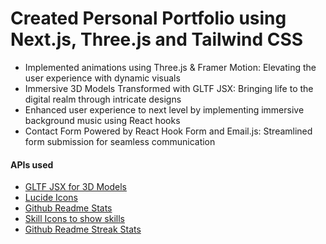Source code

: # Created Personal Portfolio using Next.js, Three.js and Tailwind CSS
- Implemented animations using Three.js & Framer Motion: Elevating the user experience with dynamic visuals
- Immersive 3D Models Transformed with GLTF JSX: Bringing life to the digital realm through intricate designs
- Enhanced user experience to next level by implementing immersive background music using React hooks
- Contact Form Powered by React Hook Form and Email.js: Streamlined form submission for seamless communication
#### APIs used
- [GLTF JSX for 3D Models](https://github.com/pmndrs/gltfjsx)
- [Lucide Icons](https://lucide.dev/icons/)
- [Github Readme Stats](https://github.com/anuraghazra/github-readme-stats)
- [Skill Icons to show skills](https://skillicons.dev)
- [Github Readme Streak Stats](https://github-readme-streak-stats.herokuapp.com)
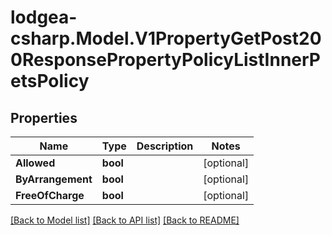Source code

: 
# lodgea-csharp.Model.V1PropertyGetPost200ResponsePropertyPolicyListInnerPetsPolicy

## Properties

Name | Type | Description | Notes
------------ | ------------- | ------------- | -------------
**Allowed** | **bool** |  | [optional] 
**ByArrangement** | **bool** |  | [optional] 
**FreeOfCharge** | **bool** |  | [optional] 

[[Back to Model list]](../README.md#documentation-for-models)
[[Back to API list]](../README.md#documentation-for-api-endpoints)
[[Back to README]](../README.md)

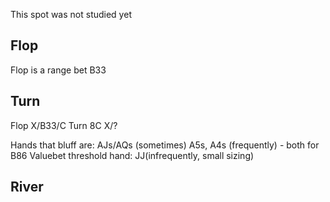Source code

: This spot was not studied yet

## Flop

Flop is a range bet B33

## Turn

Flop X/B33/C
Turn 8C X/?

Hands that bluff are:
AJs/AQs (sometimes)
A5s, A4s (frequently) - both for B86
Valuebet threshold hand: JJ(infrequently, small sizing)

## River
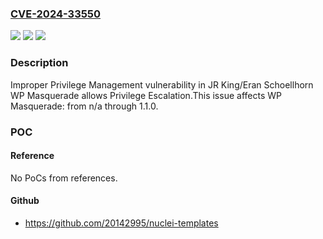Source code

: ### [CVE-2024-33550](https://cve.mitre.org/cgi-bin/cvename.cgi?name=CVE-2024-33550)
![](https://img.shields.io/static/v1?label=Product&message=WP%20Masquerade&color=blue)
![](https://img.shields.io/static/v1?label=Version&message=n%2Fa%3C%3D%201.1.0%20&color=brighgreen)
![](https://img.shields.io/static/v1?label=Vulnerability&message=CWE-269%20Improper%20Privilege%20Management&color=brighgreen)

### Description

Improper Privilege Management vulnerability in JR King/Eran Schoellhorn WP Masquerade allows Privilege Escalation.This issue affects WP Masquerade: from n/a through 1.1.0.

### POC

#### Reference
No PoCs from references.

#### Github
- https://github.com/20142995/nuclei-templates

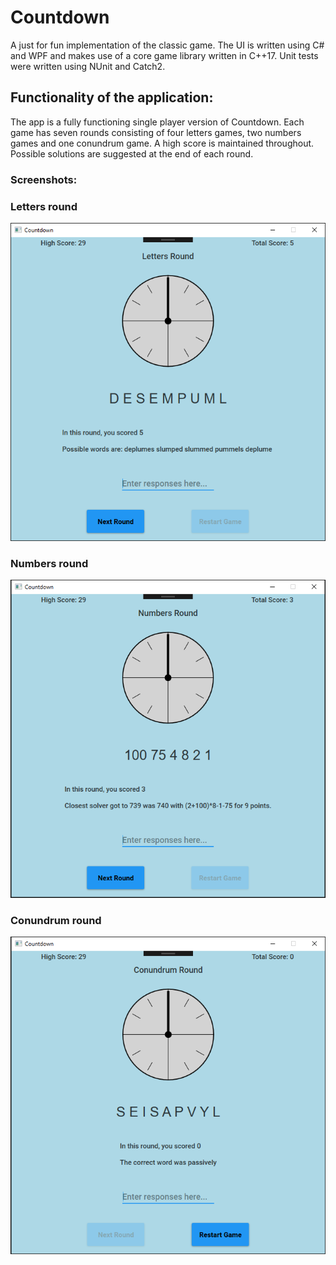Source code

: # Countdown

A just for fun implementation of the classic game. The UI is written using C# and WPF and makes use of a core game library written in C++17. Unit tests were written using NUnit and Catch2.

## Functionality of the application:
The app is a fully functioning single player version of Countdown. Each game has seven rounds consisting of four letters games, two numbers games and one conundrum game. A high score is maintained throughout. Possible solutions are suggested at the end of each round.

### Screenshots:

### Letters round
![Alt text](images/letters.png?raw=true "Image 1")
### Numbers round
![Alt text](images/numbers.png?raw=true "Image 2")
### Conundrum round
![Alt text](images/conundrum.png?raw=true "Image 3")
- - -
### Problem
Please retype the records above starting with the line that contains "### Letters round" and stopping after the last line, changing nothing.

### Your solution
### Letters round
![Alt text](images/letters.png?raw=true "Image 1")
### Numbers round
![Alt text](images/numbers.png?raw=true "Image 2")
### Conundrum round
![Alt text](images/conundrum.png?raw=true "Image 3")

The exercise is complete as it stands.